Untuk mempertegas sikapnya itu, beberapa hadits dan ayat Al-Qur’an dikutipnya. Yang tak kalah menarik, bahwa ia berani membayangkan bahwa surga baginya ialah surga nan berisi laki-laki dewasa nan ganteng dan baik-baik. Bukan Surga nan digambarkan dengan penghuni bidadari-bidadari nan cantik dan awet muda.

Lelaki gay itu menulis:

”Kekeliruan generik dalam memahami homoseksualitas di Indonesia masih sangat kuat. Meskipun tuduhan bahwa homoseksualitas itu sama dengan “penyakit mental” “kelainan jiwa” dan beberapa keliruan lainnya sebenarnya telah lama dianulir. Pada tahun 1973 American Psychiatric Association (APA) menghapus kategori homoseksual sebagai gangguan jiwa. Kemudian Organisasi Kesehatan Global (WHO) pada tanggal 17 Mei 1990 secara resmi mengeluarkan homoseksual sebagai penyakit.
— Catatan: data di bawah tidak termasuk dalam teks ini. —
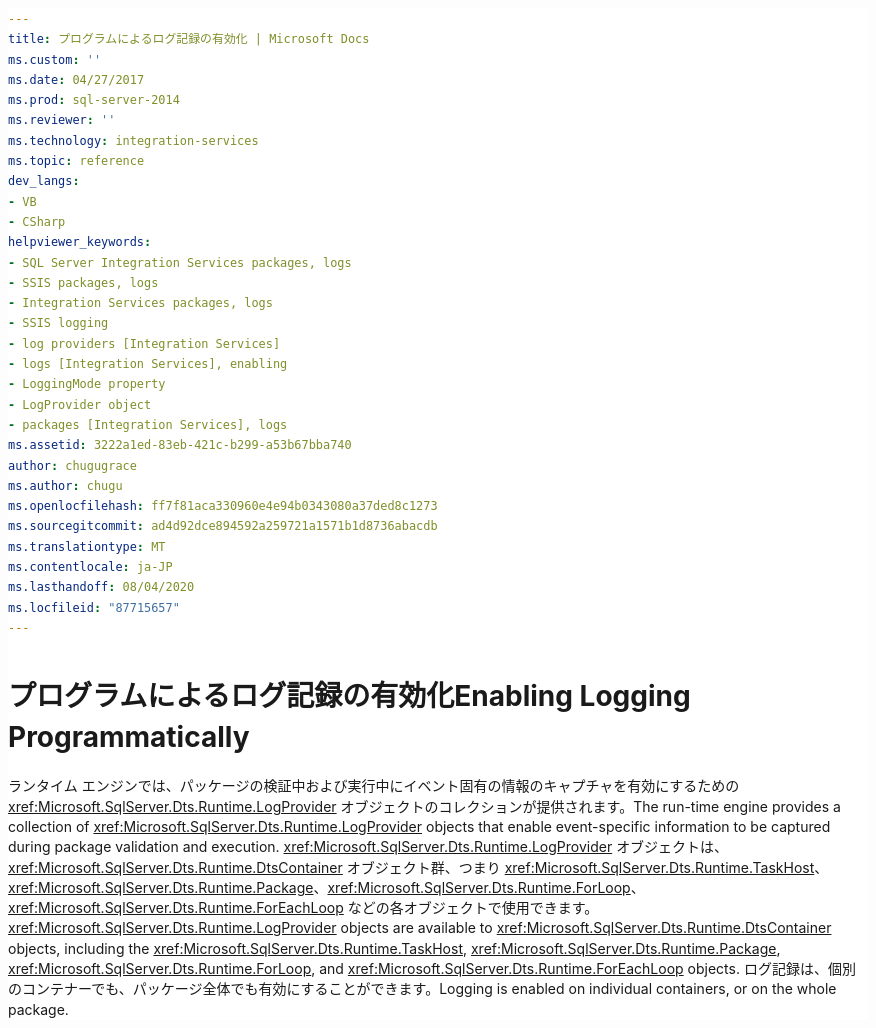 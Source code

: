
 ```yaml
---
title: プログラムによるログ記録の有効化 | Microsoft Docs
ms.custom: ''
ms.date: 04/27/2017
ms.prod: sql-server-2014
ms.reviewer: ''
ms.technology: integration-services
ms.topic: reference
dev_langs:
- VB
- CSharp
helpviewer_keywords:
- SQL Server Integration Services packages, logs
- SSIS packages, logs
- Integration Services packages, logs
- SSIS logging
- log providers [Integration Services]
- logs [Integration Services], enabling
- LoggingMode property
- LogProvider object
- packages [Integration Services], logs
ms.assetid: 3222a1ed-83eb-421c-b299-a53b67bba740
author: chugugrace
ms.author: chugu
ms.openlocfilehash: ff7f81aca330960e4e94b0343080a37ded8c1273
ms.sourcegitcommit: ad4d92dce894592a259721a1571b1d8736abacdb
ms.translationtype: MT
ms.contentlocale: ja-JP
ms.lasthandoff: 08/04/2020
ms.locfileid: "87715657"
---
```

# <a name="enabling-logging-programmatically"></a><span data-ttu-id="1db2e-102">プログラムによるログ記録の有効化</span><span class="sxs-lookup"><span data-stu-id="1db2e-102">Enabling Logging Programmatically</span></span>
  <span data-ttu-id="1db2e-103">ランタイム エンジンでは、パッケージの検証中および実行中にイベント固有の情報のキャプチャを有効にするための <xref:Microsoft.SqlServer.Dts.Runtime.LogProvider> オブジェクトのコレクションが提供されます。</span><span class="sxs-lookup"><span data-stu-id="1db2e-103">The run-time engine provides a collection of <xref:Microsoft.SqlServer.Dts.Runtime.LogProvider> objects that enable event-specific information to be captured during package validation and execution.</span></span> <span data-ttu-id="1db2e-104"><xref:Microsoft.SqlServer.Dts.Runtime.LogProvider> オブジェクトは、<xref:Microsoft.SqlServer.Dts.Runtime.DtsContainer> オブジェクト群、つまり <xref:Microsoft.SqlServer.Dts.Runtime.TaskHost>、<xref:Microsoft.SqlServer.Dts.Runtime.Package>、<xref:Microsoft.SqlServer.Dts.Runtime.ForLoop>、<xref:Microsoft.SqlServer.Dts.Runtime.ForEachLoop> などの各オブジェクトで使用できます。</span><span class="sxs-lookup"><span data-stu-id="1db2e-104"><xref:Microsoft.SqlServer.Dts.Runtime.LogProvider> objects are available to <xref:Microsoft.SqlServer.Dts.Runtime.DtsContainer> objects, including the <xref:Microsoft.SqlServer.Dts.Runtime.TaskHost>, <xref:Microsoft.SqlServer.Dts.Runtime.Package>, <xref:Microsoft.SqlServer.Dts.Runtime.ForLoop>, and <xref:Microsoft.SqlServer.Dts.Runtime.ForEachLoop> objects.</span></span> <span data-ttu-id="1db2e-105">ログ記録は、個別のコンテナーでも、パッケージ全体でも有効にすることができます。</span><span class="sxs-lookup"><span data-stu-id="1db2e-105">Logging is enabled on individual containers, or on the whole package.</span></span>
Sehingga 17 Mei dijadikan momentum peringatan International Day Against Homophobia (IDAHO), hari melawan kebencian terhadap homoseksual.”
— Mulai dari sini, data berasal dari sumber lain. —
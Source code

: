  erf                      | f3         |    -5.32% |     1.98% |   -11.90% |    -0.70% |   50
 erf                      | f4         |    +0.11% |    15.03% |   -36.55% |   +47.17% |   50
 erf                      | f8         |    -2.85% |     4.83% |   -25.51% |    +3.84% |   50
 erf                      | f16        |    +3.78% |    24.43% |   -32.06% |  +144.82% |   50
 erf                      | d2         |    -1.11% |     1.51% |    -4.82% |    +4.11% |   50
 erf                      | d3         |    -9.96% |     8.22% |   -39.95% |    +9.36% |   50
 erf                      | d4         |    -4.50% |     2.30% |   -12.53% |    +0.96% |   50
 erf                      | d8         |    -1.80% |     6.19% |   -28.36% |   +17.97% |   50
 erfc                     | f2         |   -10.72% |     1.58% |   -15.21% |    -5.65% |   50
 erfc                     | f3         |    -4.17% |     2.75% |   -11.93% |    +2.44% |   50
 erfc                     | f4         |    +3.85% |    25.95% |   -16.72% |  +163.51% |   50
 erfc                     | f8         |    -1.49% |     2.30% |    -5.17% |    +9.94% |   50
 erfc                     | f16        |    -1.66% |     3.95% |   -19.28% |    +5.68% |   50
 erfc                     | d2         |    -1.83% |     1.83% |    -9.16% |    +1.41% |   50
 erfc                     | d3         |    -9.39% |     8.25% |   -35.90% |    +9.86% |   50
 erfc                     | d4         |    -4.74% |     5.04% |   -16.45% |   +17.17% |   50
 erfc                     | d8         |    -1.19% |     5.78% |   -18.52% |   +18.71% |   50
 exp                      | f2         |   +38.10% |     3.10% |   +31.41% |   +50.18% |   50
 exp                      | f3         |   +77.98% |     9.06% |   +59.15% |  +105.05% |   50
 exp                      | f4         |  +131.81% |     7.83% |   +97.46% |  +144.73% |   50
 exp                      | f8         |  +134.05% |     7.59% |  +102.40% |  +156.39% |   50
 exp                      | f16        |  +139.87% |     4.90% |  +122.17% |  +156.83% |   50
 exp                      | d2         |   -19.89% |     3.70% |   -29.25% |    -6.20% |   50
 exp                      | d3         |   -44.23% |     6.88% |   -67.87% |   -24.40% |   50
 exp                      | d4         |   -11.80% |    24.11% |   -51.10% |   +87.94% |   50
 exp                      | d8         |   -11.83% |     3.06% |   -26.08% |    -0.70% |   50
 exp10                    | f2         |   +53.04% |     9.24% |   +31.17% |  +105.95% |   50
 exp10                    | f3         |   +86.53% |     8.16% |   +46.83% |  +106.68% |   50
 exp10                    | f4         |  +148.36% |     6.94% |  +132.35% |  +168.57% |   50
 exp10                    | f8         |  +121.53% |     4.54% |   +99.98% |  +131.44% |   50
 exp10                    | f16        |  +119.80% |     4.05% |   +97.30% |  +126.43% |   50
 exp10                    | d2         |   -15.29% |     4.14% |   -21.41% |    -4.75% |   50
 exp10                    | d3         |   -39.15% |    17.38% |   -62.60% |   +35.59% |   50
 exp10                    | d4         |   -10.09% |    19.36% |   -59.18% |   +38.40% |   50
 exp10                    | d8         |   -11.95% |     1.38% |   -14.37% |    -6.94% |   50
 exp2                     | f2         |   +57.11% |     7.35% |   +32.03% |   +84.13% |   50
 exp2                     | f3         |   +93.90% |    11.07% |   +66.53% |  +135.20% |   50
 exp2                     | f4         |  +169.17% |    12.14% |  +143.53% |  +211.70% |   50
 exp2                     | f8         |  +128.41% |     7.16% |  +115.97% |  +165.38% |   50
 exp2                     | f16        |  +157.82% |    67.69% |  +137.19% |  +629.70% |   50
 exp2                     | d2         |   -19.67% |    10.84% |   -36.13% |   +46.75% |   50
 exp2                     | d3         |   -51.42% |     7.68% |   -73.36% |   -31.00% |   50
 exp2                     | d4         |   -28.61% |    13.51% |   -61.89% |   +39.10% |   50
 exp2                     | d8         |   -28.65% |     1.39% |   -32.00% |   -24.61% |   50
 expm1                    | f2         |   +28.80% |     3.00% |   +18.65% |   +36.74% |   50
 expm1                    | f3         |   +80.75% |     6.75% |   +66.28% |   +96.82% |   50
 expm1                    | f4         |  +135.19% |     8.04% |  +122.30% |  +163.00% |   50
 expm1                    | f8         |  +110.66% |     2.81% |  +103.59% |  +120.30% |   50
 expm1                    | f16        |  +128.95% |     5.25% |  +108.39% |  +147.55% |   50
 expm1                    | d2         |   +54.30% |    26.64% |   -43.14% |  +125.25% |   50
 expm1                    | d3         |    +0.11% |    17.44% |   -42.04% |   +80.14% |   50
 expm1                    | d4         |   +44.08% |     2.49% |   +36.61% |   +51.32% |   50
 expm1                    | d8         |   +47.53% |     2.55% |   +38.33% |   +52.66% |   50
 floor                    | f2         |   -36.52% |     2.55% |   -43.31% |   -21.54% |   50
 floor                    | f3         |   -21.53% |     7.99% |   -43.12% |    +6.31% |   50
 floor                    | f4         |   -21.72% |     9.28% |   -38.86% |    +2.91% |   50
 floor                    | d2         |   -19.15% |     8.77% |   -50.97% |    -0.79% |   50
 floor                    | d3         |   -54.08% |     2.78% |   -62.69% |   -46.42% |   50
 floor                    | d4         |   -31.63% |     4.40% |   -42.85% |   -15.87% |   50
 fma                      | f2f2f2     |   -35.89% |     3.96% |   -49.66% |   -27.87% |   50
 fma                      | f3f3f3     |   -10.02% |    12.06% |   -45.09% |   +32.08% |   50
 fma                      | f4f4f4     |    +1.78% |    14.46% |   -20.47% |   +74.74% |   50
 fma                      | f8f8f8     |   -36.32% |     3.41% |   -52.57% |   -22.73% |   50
”Di Indonesia sendiri dalam buku Panduan Penggolongan dan Penaksiran Gangguan Jiwa, Edisi II, Departemen Kesehatan Republik Indonesia, tahun 1983 (PPDGJ II) dan (PPDGJ III) 1993, pada point F66 meyebutkan bahwa orientasi seksual (homoseksual, heteroseksual, biseksual) jangan dianggap sebagai suatu gangguan. PPDGJ I-III oleh Depkes ditetapkan sebagai acuan profesi kesehatan jiwa dan akademisi di seluruh Indonesia. Sehingga tuduhan oleh orang atau kelompok bahwa homoseksual selalu dikaitkan dengan gangguan jiwa ataupun penyakit hanya sebuah anggapan dan tuduhan nan tak berasalan.”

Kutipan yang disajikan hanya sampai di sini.